However, it has also been revealed that Guerriero has been charged by the United States Securities and Exchange Commission (SEC) with a ‘classic boiler room fraud’ relating to the club.
A statement claims Guerriero touted his company, Oxford City Football Club Inc., as being “the largest publicly traded diversified portfolio of professional sports teams in the world.”
It made claims of profits of over $700million over the next five years including nearly $500million from an online university that simply did not exist, and $20million from a radio station they did not own. It also claimed to own $100million of land and stadia that were actually Council owned.
The company was then touted to mailing lists with pressure tactics to earn a reported $6.5million in share sales from unsuspecting buyers, who were lured in on the back of promises of 50c a share returns in the first year. The $6.5million is a similar figure to that attributable to ‘consulting fees’ paid to Guerriero by his company (link), with a total book debt of over $17million.

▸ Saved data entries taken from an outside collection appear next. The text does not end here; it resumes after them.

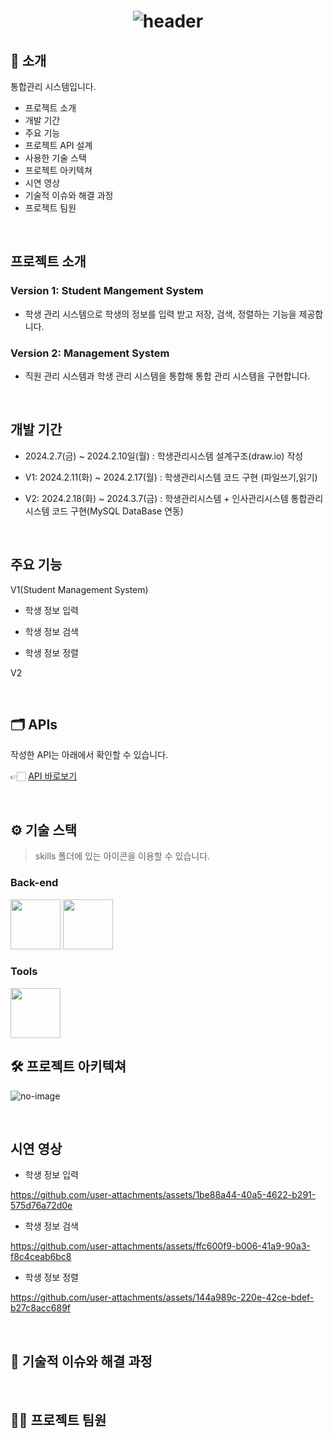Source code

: <div align="center">

# ![header](https://capsule-render.vercel.app/api?type=venom&color=0:5C258D,100:4389A2&height=300&section=header&text=Management%20Sysetem&fontColor=black&fontSize=50&stroke=5C258D&strokeWidth=1)

</div> 


## 📝 소개
통합관리 시스템입니다. 

- 프로젝트 소개
- 개발 기간
- 주요 기능
- 프로젝트 API 설계
- 사용한 기술 스택
- 프로젝트 아키텍쳐
- 시연 영상
- 기술적 이슈와 해결 과정
- 프로젝트 팀원

<br />

## 프로젝트 소개 
### Version 1: Student Mangement System
- 학생 관리 시스템으로 학생의 정보를 입력 받고 저장, 검색, 정렬하는 기능을 제공합니다.

### Version 2: Management System
- 직원 관리 시스템과 학생 관리 시스템을 통합해 통합 관리 시스템을 구현합니다. 



<br>

## 개발 기간
- 2024.2.7(금) ~ 2024.2.10일(월) : 학생관리시스템 설계구조(draw.io) 작성
  
- V1: 2024.2.11(화) ~ 2024.2.17(월) : 학생관리시스템 코드 구현 (파일쓰기,읽기)
  
- V2: 2024.2.18(화) ~ 2024.3.7(금) : 학생관리시스템 + 인사관리시스템 통합관리 시스템 코드 구현(MySQL DataBase 연동)

<br>

## 주요 기능
V1(Student Management System)
- 학생 정보 입력
  
- 학생 정보 검색
  
- 학생 정보 정렬

V2

<br>


## 🗂️ APIs
작성한 API는 아래에서 확인할 수 있습니다.

👉🏻 [API 바로보기]()


<br />

## ⚙ 기술 스택
> skills 폴더에 있는 아이콘을 이용할 수 있습니다.
### Back-end
<div>
<img src="https://github.com/yewon-Noh/readme-template/blob/main/skills/Java.png?raw=true" width="80">
<img src="https://github.com/yewon-Noh/readme-template/blob/main/skills/Mysql.png?raw=true" width="80">

</div>

### Tools
<div>
<img src="https://github.com/yewon-Noh/readme-template/blob/main/skills/Github.png?raw=true" width="80">

<br />

## 🛠️ 프로젝트 아키텍쳐
![no-image](https://user-images.githubusercontent.com/80824750/208294567-738dd273-e137-4bbf-8307-aff64258fe03.png)

<br>

## 시연 영상

- 학생 정보 입력
  
https://github.com/user-attachments/assets/1be88a44-40a5-4622-b291-575d76a72d0e

- 학생 정보 검색

https://github.com/user-attachments/assets/ffc600f9-b006-41a9-90a3-f8c4ceab6bc8

- 학생 정보 정렬

https://github.com/user-attachments/assets/144a989c-220e-42ce-bdef-b27c8acc689f



<br />

## 🤔 기술적 이슈와 해결 과정





<br />

## 💁‍♂️ 프로젝트 팀원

Guerriero took over the club in April 2013, promising a new stadium and expanded facilities.
He rebranded a failed Texas based indoor league side to the Oxford City name, claiming at the time he owed three ‘professional’ English clubs – essentially the Oxford City first-team, their Nomads side in the Uhlsport Hellenic League, and a futsal side – and the stadia they play in.
He also claimed a ‘professional’ basketball team in Oxford that currently plies its trade in the amateur fifth tier of the English League.